## Records for processing
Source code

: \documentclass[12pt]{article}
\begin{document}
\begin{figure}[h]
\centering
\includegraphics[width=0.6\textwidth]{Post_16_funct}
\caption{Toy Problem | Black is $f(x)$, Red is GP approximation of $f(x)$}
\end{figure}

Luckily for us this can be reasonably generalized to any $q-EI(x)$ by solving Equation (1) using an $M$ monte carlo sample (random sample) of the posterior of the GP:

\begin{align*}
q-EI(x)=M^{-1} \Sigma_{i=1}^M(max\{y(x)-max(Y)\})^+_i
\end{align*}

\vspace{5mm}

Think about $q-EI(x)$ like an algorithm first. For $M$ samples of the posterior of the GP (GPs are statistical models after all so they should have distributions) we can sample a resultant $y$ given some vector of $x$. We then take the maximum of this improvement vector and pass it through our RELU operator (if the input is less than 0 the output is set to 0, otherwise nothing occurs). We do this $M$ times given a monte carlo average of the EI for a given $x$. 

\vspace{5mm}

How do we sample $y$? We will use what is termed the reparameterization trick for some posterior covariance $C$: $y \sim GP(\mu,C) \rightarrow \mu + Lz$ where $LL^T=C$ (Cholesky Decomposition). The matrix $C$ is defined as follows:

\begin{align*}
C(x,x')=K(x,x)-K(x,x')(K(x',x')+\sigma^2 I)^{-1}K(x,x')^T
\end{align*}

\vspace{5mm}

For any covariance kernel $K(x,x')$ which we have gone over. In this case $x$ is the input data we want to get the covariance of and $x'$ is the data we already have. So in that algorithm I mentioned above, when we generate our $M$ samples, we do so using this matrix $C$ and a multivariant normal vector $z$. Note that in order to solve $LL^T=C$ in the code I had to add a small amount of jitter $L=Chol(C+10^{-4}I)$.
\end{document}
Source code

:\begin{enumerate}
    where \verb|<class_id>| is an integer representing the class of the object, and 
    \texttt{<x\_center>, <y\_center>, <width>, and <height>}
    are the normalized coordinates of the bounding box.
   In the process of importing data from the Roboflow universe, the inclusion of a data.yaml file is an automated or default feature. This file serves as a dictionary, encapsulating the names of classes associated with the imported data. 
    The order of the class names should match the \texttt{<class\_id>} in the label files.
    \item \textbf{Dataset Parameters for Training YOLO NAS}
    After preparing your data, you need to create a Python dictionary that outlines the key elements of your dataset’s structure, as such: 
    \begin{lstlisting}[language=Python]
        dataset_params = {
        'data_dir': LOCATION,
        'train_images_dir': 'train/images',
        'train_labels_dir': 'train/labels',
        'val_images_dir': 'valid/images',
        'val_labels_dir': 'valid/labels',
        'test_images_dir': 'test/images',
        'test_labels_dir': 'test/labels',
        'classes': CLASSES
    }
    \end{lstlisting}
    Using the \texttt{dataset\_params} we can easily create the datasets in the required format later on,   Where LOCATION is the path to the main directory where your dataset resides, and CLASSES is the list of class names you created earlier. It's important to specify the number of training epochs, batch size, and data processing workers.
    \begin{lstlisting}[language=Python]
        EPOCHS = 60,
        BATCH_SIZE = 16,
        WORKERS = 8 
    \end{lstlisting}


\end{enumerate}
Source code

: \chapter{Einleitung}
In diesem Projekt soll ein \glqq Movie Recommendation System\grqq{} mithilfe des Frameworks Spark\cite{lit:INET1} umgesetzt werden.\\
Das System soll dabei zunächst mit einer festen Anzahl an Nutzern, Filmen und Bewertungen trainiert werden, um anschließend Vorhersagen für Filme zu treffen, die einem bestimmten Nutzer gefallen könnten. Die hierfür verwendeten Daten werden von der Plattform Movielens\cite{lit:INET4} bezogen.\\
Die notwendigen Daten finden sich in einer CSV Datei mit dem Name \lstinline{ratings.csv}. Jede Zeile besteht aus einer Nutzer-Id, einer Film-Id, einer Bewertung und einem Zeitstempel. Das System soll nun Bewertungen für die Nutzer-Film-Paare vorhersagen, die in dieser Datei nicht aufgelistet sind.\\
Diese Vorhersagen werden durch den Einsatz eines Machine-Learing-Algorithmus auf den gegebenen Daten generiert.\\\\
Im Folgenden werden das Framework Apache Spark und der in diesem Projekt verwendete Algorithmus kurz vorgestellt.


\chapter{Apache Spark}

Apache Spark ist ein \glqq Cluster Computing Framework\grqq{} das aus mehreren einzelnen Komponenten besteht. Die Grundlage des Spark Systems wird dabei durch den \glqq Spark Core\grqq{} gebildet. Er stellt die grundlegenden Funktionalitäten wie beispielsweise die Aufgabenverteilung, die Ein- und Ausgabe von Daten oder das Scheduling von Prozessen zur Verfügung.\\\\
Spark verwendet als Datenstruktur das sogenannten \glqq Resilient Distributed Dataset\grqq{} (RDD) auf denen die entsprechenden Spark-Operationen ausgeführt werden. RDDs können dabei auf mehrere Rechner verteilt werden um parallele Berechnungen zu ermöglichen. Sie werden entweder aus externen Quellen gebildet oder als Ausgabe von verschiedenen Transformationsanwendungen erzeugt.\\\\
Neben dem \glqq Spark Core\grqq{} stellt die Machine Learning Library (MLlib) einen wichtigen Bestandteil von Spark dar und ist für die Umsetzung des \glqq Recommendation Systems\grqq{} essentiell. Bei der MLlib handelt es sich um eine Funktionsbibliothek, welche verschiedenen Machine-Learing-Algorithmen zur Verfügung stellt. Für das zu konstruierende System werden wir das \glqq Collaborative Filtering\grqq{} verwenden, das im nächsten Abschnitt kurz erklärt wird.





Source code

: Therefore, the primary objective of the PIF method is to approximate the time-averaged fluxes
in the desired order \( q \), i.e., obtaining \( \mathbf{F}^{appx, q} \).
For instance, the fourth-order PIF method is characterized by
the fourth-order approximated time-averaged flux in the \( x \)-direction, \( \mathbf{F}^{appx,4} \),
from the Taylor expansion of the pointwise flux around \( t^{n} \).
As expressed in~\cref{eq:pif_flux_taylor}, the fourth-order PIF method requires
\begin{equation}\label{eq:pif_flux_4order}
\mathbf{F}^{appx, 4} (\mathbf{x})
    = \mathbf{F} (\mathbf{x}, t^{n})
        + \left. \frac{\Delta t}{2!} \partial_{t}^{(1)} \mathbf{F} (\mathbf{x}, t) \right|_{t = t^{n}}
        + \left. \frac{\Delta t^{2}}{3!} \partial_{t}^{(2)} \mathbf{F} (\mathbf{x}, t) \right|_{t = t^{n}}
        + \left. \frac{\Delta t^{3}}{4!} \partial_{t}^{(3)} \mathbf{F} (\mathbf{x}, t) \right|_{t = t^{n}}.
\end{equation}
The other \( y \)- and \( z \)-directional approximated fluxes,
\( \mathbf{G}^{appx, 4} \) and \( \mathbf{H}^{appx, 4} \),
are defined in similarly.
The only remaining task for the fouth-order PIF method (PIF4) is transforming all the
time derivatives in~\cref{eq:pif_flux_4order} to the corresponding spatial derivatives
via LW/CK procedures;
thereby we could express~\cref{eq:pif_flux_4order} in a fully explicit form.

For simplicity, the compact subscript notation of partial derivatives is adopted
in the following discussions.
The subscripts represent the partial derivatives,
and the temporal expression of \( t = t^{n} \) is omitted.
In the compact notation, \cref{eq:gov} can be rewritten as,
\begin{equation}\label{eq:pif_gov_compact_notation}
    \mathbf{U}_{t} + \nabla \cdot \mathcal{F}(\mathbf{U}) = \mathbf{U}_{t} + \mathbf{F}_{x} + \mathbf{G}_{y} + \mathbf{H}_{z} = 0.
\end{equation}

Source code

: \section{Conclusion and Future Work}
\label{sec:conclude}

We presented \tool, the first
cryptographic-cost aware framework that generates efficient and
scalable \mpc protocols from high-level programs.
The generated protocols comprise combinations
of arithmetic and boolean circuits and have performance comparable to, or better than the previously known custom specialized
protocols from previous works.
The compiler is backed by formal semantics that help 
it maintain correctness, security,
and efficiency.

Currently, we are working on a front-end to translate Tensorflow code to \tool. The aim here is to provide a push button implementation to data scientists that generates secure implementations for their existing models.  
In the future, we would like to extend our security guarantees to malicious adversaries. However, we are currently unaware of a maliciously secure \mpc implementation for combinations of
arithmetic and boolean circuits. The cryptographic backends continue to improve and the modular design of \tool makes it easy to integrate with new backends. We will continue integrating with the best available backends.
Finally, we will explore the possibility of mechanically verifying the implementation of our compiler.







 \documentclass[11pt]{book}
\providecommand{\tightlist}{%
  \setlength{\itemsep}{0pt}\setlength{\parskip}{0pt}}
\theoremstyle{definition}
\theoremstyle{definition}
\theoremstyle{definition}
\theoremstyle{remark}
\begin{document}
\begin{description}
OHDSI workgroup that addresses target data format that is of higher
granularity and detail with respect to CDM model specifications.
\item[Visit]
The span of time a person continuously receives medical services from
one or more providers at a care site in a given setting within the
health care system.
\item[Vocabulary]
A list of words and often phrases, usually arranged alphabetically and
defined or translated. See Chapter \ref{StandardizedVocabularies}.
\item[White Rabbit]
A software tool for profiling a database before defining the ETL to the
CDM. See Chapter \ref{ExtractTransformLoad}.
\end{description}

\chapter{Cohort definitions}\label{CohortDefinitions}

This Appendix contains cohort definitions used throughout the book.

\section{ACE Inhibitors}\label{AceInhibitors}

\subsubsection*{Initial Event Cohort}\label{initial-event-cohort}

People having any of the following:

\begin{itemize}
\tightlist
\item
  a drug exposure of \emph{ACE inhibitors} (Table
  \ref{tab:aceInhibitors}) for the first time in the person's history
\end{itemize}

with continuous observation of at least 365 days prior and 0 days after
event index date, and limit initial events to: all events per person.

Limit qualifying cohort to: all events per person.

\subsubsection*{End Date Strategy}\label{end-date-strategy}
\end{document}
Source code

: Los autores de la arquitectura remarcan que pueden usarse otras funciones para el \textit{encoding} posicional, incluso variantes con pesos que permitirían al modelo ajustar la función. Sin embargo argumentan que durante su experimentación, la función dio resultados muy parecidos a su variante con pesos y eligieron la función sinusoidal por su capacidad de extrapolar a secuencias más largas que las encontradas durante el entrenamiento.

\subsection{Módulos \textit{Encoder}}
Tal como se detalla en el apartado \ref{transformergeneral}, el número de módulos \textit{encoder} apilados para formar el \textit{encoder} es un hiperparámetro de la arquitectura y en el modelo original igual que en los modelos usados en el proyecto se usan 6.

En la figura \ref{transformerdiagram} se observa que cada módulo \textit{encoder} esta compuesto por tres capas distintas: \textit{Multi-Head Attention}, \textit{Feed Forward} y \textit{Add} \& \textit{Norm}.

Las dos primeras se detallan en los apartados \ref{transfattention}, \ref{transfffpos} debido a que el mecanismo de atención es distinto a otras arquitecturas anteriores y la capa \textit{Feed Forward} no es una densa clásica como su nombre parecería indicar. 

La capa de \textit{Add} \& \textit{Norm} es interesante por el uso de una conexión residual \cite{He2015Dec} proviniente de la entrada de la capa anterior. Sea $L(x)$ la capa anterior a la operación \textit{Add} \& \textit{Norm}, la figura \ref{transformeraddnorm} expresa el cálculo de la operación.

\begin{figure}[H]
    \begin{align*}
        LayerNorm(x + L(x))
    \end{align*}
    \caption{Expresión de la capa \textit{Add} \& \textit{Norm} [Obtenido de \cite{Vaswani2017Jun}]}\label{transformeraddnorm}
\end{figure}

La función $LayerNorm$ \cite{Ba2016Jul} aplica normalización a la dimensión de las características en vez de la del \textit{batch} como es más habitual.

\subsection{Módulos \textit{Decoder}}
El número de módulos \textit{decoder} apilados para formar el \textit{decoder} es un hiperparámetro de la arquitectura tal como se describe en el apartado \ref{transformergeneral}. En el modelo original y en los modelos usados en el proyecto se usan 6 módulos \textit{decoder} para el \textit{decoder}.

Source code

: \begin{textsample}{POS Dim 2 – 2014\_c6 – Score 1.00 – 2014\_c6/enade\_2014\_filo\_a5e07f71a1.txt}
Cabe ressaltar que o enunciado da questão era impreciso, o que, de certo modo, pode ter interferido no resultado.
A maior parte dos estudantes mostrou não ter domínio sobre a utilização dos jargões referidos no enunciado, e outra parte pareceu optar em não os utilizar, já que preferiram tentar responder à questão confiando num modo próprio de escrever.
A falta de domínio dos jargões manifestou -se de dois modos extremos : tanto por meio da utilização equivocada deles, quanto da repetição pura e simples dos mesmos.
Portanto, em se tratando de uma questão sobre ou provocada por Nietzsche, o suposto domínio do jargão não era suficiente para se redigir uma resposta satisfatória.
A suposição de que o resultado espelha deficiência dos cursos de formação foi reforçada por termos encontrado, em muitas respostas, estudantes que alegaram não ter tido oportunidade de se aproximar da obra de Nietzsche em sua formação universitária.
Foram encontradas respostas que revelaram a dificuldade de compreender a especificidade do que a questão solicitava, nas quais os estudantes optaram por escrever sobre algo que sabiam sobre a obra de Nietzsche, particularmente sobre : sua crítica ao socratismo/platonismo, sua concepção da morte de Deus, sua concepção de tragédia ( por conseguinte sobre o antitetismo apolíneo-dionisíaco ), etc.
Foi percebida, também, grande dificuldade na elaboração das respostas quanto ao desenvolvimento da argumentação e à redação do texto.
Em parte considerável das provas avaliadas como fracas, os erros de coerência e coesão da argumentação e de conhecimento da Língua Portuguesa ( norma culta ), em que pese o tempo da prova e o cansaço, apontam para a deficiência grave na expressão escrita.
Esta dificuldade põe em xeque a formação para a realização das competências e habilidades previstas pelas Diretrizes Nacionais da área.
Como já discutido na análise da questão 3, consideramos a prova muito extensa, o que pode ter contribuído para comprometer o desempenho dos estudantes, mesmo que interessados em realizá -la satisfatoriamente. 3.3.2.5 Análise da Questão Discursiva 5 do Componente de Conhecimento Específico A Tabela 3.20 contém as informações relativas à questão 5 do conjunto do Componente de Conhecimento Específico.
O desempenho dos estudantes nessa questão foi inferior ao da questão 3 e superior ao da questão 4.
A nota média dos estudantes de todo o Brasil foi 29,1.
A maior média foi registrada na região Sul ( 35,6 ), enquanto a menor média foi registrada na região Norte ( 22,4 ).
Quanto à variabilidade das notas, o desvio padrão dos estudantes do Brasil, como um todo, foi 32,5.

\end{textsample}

## Activity
Reproduce the lines of the entries above from the one with "<y\_center>, <width>, and" to the one with "are the normalized", both included, exactly and without any other line.

## Response
    \texttt{<x\_center>, <y\_center>, <width>, and <height>}
    are the normalized coordinates of the bounding box.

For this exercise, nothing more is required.